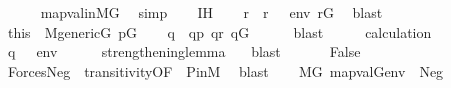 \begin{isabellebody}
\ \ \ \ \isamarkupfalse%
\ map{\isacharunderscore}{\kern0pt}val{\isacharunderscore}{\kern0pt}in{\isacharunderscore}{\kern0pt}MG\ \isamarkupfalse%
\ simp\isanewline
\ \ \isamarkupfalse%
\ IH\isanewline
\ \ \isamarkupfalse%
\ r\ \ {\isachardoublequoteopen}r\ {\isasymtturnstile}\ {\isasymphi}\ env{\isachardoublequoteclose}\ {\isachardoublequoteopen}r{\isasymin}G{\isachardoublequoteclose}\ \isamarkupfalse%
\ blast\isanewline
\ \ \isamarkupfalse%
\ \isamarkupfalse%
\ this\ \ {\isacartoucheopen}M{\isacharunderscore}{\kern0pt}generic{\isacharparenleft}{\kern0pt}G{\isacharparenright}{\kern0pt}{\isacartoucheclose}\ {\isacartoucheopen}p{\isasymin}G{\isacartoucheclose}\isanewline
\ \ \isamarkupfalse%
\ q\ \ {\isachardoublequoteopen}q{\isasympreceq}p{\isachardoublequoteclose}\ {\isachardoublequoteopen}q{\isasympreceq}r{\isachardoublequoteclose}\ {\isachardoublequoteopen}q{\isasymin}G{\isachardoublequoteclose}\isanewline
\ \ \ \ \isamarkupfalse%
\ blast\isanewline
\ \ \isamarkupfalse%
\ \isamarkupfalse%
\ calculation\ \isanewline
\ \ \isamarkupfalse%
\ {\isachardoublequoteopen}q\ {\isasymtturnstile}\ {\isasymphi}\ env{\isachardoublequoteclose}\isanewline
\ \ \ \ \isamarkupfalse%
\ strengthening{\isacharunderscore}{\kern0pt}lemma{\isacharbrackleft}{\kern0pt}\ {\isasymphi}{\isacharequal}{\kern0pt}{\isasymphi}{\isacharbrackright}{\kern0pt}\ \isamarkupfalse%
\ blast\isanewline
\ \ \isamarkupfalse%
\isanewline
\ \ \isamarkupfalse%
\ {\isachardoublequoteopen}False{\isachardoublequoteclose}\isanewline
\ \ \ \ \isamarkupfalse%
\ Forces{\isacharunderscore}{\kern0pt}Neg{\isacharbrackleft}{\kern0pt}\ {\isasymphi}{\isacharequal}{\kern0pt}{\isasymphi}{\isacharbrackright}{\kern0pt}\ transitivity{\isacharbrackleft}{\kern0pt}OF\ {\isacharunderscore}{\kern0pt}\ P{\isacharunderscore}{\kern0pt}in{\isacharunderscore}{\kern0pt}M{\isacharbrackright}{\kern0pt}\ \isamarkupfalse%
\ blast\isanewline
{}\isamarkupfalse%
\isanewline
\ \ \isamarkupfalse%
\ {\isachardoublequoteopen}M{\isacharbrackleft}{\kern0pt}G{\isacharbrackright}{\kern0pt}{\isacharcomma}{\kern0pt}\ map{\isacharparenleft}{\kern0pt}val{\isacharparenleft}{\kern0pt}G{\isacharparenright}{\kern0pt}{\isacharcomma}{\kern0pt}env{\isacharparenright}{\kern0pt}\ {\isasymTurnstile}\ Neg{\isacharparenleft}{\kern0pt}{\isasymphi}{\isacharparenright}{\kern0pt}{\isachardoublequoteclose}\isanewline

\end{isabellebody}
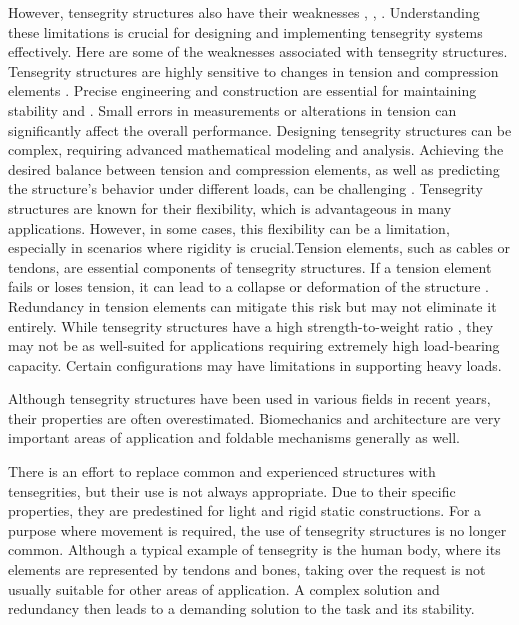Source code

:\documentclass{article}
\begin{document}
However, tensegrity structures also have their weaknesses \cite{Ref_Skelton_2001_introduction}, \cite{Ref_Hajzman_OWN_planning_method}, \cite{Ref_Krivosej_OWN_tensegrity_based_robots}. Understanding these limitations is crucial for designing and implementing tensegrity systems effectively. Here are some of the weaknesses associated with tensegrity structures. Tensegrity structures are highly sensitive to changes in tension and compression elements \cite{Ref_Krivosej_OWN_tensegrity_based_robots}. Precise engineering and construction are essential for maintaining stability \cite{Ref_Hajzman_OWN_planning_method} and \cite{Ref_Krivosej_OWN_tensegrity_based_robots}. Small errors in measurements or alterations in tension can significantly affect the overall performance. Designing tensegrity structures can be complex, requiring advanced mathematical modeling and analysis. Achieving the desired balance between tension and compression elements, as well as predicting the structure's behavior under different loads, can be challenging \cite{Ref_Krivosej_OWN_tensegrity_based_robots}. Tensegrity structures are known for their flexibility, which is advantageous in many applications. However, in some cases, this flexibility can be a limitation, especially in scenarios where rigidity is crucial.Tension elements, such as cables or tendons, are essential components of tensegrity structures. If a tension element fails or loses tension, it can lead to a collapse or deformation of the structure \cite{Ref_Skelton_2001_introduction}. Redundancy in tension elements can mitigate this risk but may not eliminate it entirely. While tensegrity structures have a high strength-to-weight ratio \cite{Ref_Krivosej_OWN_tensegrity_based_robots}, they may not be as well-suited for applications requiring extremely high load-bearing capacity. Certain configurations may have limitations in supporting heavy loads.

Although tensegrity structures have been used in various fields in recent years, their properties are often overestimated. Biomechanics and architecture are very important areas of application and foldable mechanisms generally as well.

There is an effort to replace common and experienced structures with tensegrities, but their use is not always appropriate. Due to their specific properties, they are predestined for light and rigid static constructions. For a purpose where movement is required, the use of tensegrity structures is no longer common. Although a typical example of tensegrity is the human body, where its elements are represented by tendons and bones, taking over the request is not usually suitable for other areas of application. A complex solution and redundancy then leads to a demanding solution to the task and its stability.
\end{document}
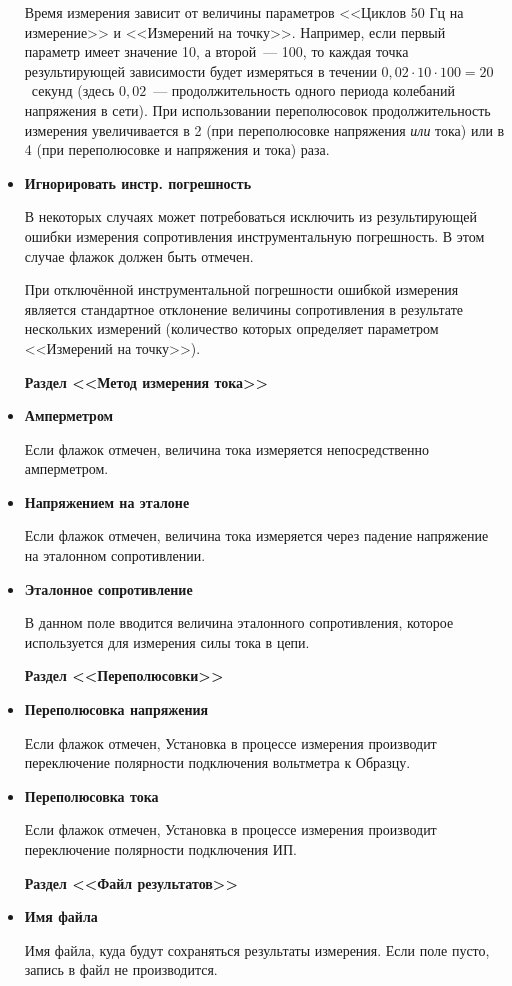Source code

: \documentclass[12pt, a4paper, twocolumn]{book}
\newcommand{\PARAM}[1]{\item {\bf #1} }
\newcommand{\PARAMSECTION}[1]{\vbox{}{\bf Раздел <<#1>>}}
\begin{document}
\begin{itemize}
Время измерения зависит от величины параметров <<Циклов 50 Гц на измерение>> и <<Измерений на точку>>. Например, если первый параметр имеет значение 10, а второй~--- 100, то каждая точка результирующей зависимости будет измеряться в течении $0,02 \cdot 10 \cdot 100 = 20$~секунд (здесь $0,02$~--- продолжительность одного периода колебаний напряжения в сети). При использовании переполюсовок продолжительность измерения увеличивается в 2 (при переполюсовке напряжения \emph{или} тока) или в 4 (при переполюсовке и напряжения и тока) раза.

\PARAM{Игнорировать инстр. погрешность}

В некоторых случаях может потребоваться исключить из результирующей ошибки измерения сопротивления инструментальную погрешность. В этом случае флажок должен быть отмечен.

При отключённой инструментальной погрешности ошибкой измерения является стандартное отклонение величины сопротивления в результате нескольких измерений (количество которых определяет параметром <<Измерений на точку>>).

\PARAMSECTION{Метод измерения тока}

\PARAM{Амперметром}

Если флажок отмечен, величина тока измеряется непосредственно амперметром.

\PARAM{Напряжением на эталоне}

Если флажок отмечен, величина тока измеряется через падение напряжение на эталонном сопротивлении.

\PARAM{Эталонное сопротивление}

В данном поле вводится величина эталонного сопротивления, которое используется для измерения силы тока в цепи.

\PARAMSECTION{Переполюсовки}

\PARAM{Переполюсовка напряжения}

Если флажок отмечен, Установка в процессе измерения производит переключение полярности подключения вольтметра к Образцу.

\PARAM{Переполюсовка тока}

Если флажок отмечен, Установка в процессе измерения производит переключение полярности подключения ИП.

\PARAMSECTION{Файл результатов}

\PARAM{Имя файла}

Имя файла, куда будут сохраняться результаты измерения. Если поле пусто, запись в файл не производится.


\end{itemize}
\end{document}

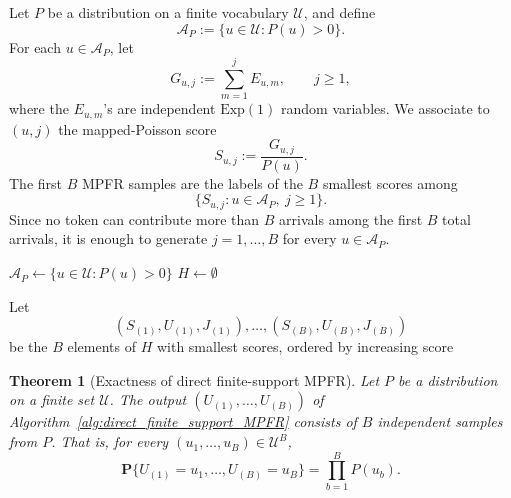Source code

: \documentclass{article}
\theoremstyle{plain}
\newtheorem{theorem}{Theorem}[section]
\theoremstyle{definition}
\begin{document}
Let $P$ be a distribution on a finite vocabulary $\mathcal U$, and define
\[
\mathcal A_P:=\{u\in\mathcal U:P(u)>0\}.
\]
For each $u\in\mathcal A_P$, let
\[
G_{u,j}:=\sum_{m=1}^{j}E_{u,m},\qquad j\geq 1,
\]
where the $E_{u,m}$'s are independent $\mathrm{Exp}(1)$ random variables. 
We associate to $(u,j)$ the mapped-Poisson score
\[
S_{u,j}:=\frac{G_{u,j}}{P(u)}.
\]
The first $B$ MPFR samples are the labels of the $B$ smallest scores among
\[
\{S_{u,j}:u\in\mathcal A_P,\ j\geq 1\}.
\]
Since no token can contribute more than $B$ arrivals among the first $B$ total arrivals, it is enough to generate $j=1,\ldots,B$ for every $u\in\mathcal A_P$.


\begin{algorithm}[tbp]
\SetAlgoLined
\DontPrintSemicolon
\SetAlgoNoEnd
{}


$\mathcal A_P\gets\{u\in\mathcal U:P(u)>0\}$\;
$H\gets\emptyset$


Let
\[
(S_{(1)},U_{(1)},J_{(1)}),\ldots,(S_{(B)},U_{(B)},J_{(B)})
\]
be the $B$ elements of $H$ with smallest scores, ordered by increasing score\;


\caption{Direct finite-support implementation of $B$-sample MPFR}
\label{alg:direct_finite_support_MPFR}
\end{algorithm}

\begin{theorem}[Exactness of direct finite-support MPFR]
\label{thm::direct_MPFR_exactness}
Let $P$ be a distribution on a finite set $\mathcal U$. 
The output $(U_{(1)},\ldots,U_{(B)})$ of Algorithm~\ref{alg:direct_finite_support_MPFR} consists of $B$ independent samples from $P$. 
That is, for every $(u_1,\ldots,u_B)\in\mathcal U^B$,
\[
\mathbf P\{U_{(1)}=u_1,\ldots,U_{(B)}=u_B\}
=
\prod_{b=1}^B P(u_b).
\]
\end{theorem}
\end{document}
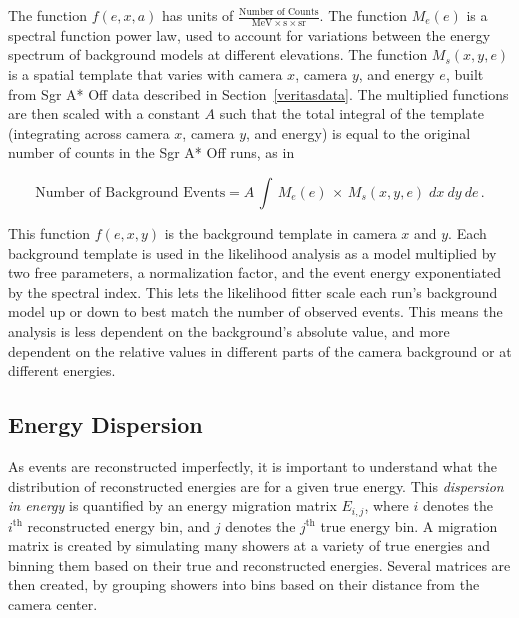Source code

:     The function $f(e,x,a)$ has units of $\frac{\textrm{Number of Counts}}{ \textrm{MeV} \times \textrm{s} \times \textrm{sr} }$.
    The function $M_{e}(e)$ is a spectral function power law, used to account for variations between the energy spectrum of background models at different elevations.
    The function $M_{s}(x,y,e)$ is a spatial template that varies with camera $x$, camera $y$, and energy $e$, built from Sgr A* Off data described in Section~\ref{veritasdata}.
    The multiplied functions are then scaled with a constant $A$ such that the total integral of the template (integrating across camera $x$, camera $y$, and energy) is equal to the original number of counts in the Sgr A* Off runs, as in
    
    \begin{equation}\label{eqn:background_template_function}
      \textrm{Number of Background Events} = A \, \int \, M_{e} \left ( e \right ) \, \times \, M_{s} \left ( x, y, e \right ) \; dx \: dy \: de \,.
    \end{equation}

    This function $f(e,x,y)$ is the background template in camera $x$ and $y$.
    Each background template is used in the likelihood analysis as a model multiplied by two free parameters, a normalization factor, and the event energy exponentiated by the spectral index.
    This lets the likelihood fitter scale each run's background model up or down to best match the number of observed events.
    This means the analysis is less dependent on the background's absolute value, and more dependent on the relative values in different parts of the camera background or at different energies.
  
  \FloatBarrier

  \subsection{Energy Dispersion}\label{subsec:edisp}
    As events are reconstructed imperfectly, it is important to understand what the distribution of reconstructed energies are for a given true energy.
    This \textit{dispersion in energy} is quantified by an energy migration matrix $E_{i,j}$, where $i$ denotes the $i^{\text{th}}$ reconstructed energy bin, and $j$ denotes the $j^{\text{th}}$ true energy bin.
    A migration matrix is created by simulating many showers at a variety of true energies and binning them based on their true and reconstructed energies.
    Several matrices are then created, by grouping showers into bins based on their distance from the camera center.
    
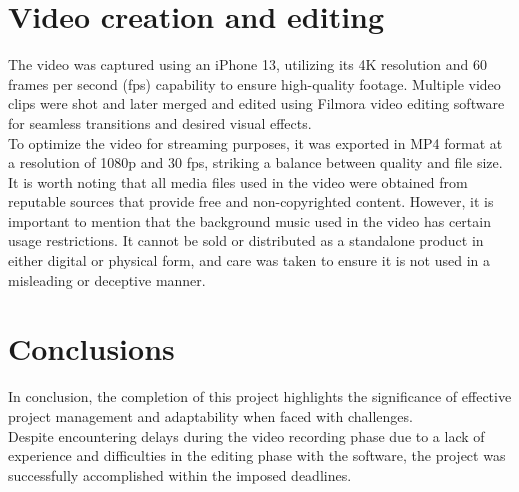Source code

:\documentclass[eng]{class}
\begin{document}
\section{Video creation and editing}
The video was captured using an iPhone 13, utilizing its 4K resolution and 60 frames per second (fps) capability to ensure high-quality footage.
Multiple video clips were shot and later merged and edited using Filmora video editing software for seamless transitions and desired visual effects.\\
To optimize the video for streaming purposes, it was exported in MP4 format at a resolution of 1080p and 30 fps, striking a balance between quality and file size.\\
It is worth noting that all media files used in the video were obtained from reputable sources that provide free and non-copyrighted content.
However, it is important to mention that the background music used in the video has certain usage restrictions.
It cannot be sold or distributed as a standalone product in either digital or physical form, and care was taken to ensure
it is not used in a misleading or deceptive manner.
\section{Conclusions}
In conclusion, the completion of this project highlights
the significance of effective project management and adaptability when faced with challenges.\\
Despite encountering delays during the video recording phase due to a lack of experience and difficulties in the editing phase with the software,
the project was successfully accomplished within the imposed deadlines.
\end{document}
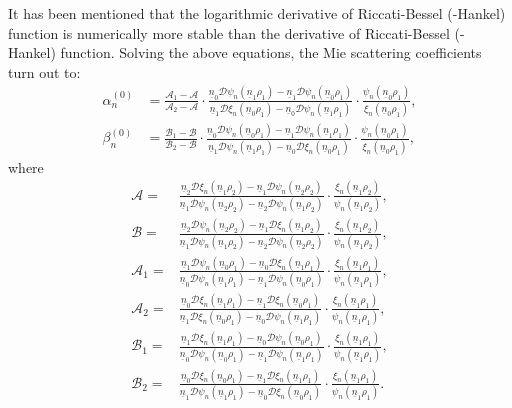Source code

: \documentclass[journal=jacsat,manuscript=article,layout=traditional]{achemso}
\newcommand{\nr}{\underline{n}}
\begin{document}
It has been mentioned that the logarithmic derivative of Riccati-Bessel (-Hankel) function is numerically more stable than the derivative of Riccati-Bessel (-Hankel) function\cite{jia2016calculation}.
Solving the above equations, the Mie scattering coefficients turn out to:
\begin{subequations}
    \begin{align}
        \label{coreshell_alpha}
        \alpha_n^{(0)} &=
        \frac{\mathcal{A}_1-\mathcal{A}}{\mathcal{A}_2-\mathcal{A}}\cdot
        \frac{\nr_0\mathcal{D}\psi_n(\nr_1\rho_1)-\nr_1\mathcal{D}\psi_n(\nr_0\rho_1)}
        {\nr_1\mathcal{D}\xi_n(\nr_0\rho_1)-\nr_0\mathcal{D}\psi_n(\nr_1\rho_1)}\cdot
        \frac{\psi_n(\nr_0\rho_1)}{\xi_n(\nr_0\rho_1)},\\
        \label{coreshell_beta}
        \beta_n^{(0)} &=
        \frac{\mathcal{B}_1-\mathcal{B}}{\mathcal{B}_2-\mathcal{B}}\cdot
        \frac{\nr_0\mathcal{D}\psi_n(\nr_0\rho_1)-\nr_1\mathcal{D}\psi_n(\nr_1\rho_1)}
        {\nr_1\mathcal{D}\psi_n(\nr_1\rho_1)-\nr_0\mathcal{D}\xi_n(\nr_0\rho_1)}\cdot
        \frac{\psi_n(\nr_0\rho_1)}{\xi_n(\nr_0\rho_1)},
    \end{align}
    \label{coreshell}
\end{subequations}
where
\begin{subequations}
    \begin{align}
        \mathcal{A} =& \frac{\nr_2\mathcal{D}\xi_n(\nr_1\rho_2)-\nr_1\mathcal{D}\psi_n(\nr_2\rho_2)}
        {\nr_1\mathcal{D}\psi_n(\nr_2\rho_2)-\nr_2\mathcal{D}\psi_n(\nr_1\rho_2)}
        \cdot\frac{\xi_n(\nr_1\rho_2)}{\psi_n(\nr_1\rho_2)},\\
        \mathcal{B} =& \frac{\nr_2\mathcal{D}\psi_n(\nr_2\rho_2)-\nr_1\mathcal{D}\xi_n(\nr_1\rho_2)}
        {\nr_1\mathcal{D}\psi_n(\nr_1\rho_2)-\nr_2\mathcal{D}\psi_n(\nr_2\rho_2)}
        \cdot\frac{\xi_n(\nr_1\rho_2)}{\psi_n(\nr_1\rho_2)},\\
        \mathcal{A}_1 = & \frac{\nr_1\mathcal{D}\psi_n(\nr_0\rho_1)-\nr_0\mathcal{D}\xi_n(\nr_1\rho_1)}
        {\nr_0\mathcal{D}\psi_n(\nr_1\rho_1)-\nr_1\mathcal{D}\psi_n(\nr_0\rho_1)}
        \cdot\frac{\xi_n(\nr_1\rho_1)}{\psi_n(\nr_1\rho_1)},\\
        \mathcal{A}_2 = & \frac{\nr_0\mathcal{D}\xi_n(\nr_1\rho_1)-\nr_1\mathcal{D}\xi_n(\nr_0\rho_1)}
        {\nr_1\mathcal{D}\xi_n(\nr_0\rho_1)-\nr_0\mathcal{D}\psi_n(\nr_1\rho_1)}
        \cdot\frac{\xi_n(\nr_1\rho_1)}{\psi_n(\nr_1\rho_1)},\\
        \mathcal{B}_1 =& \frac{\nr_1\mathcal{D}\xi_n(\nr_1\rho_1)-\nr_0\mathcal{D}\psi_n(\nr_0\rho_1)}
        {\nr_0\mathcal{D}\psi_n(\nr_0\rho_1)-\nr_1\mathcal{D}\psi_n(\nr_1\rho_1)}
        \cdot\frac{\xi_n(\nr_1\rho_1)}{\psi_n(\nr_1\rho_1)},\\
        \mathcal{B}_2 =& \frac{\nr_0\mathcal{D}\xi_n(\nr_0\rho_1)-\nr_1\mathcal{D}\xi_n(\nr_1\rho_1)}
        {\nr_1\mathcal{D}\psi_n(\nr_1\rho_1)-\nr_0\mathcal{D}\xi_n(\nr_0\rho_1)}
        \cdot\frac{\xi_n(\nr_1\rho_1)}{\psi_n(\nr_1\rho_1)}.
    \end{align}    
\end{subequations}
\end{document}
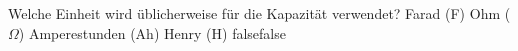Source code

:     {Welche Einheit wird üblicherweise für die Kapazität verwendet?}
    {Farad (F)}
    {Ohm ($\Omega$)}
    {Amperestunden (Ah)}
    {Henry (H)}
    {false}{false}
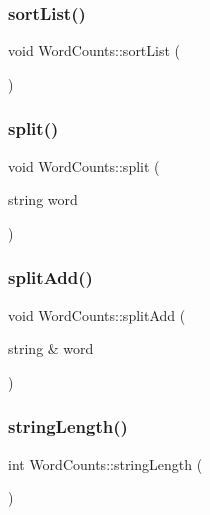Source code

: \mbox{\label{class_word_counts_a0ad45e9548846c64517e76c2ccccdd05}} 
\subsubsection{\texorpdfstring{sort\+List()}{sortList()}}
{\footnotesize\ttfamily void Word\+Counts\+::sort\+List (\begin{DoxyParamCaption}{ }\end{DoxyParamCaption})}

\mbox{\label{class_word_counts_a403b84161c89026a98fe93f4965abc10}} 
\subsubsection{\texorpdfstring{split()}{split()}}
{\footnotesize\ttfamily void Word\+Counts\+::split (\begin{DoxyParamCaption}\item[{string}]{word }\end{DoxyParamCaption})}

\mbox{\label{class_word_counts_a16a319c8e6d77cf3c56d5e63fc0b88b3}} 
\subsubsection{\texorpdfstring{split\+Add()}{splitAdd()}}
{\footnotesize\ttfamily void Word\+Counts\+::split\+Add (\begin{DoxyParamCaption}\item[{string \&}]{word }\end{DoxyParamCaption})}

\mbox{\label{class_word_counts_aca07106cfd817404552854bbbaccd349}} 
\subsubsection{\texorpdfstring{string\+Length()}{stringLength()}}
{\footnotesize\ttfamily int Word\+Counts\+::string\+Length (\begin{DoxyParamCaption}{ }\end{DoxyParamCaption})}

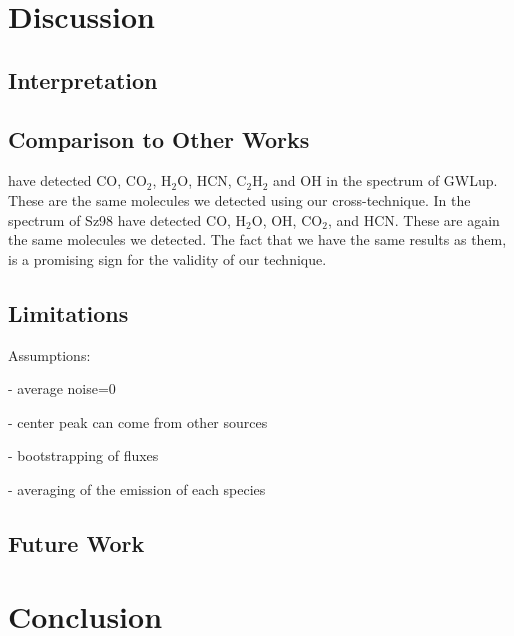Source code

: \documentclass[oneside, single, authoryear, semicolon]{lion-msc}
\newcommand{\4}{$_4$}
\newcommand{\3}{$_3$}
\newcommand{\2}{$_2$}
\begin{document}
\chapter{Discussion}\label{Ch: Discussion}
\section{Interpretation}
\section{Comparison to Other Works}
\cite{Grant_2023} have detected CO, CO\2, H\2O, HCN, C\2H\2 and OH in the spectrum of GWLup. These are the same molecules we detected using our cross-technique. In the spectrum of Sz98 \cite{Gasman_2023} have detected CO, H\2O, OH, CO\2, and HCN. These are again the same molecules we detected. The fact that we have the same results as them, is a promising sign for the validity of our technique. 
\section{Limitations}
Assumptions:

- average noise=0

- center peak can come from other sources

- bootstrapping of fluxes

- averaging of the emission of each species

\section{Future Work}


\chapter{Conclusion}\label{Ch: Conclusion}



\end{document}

* * * * * * *

Of the lines above, copy only those from the one holding "A migration matrix" to the one holding "the significance of", both included, and exclude every image.

    A migration matrix is created by simulating many showers at a variety of true energies and binning them based on their true and reconstructed energies.
    Several matrices are then created, by grouping showers into bins based on their distance from the camera center.
    
Source code

:\documentclass[eng]{class}
\begin{document}
\section{Video creation and editing}
The video was captured using an iPhone 13, utilizing its 4K resolution and 60 frames per second (fps) capability to ensure high-quality footage.
Multiple video clips were shot and later merged and edited using Filmora video editing software for seamless transitions and desired visual effects.\\
To optimize the video for streaming purposes, it was exported in MP4 format at a resolution of 1080p and 30 fps, striking a balance between quality and file size.\\
It is worth noting that all media files used in the video were obtained from reputable sources that provide free and non-copyrighted content.
However, it is important to mention that the background music used in the video has certain usage restrictions.
It cannot be sold or distributed as a standalone product in either digital or physical form, and care was taken to ensure
it is not used in a misleading or deceptive manner.
\section{Conclusions}
In conclusion, the completion of this project highlights
the significance of effective project management and adaptability when faced with challenges.\\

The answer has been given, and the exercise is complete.